Courtesy Mason Stothart
July 22, 2024
What the wild horse microbiome can teach us about health and longevity
The University of Calgary Faculty of Veterinary Medicine (UCVM) is at the forefront of a breakthrough investigation into the gut microbiomes of feral horses. The study, published in Nature Communications, is the first of its kind to provide robust evidence of the significant role microbiomes play in animal survival in the wild and has far-reaching implications for both animal and environmental health.
This comes from the largest genetic analysis of gut microbiome diversity ever conducted for a population of wild animals. "Mounting evidence suggests that gut microbiomes can influence animal health, but much of this research has been conducted under highly controlled laboratory conditions or in humans,” says Dr. Mason Stothart, who led the study as part of his PhD research at the University of Calgary.
“What we've discovered is that variation in microbial communities in the gut can be consequential for host health, even in the wild,” says Stothart, now a postdoctoral research associate at University of Oxford.
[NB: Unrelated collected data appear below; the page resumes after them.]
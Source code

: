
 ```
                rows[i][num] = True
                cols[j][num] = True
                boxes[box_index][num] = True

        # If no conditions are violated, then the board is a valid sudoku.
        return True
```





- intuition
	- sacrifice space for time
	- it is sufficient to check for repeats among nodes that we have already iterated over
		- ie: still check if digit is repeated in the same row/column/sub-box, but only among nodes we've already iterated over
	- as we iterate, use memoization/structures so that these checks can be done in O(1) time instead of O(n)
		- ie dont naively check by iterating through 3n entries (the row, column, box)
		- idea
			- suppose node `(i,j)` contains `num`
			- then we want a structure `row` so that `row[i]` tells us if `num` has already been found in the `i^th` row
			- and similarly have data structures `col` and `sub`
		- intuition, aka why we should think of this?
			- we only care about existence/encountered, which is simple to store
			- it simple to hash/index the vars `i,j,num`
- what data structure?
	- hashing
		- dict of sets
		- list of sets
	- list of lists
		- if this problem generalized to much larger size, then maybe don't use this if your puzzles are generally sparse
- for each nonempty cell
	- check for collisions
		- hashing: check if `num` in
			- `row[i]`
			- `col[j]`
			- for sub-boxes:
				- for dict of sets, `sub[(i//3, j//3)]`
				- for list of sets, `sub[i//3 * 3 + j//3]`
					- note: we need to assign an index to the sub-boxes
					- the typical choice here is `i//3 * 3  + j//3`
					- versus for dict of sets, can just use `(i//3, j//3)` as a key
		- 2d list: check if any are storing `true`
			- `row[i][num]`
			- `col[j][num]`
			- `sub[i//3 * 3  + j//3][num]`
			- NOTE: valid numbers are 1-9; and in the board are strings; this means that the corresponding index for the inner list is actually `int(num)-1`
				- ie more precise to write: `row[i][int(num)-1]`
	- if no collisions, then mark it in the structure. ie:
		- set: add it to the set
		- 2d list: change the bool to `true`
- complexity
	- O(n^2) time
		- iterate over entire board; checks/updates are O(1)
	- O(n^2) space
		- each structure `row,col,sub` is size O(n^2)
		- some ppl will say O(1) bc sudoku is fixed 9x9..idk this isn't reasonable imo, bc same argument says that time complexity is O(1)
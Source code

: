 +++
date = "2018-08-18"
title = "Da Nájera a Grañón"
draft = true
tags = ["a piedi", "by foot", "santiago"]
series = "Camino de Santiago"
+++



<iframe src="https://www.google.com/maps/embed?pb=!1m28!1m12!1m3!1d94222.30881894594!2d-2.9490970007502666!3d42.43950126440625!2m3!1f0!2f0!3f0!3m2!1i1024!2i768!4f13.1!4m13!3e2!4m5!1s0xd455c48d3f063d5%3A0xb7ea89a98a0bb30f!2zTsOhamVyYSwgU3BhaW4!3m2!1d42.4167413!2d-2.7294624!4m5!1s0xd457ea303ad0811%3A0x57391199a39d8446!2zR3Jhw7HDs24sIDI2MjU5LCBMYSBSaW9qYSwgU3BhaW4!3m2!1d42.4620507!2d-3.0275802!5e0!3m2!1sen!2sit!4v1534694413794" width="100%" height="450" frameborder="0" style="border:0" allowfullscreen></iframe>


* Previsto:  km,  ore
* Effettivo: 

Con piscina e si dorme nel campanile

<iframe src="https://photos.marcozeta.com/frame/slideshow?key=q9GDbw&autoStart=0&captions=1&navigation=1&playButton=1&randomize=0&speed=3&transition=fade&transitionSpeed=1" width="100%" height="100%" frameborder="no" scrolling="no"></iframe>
The horses of Sable Island, a thin crescent of shifting sand 300 kilometres southeast of Nova Scotia, provide a special chance to study what affects the lifespan of wild animals. The horses, which have been extensively monitored each summer since 2007, have no natural predators and mainly compete for food availability.
“While microbiomes are widely hypothesized to influence the fitness of wild animals, evidence for this remains extremely scarce” says Dr. Jocelyn Poissant, PhD, associate professor at UCVM, who planned and initiated this study over a decade ago. This research found that efficient digestion helped by gut microbes, which also reduces energy loss to methane emissions, might help wild herbivores live longer.
These findings are not only important for the horses of Sable Island, but they could also possibly be translatable to other large-bodied, at-risk, wild species such as elephants, rhinoceros, tapirs, and Przewalski's horses, and potentially applicable in reducing methane emissions in animal agriculture.
Courtesy Jocelyn Poissant
Stothart explains, “We know from research on livestock that methane emissions are both an environmental and economic problem. Environmental, because methane is a potent greenhouse gas. Economic, because methane emissions from animals cause a loss of energy that could otherwise be used by the host, and therefore a reduction in animal feed efficiency.
“It appears that the same patterns of energetic loss to methane emissions that we observe in animal agriculture could be important for free-living wildlife. Our results lead us to suggest that the key to surprisingly low methane emissions among horses may derive from unique features in their gut microbiome, which could potentially serve as the basis for microbiological tools to reduce methane emissions in animal agriculture.”
Beyond animal health and economics, this research also has implications for human health. Some of the same gut bacteria traits linked to methane emissions and predictive of mortality in horses have been identified as strong predictors of a lean body mass index in humans.
Indeed, we are already seeing an increase in fecal transplants to increase healthy gut bacteria in patients with digestive disorders. This research opens the door for further refinement of microbiological tools for additional health concerns.
Uniquely, it may be methane-filled flatulence that is helping to regulate the size of this population of feral horses living on a sandbar in the middle of the Atlantic Ocean. And it’s this flatulence that may be able to teach us a lot about animal and environmental health.
The team celebrates this research as a testament to the power of collaboration and interdisciplinary knowledge exchange. Experts from the University of Calgary, University of Exeter, and University of Saskatchewan came together to share their knowledge. Parks Canada, which manages the Sable Island National Park Reserve, on the traditional and unceded territories of the Mi’kmaq people, played a vital role. Financial support from the Morris Animal Foundation, NSERC, Alberta Innovates, and the Margaret Gunn Endowment for Animal Research made this research possible.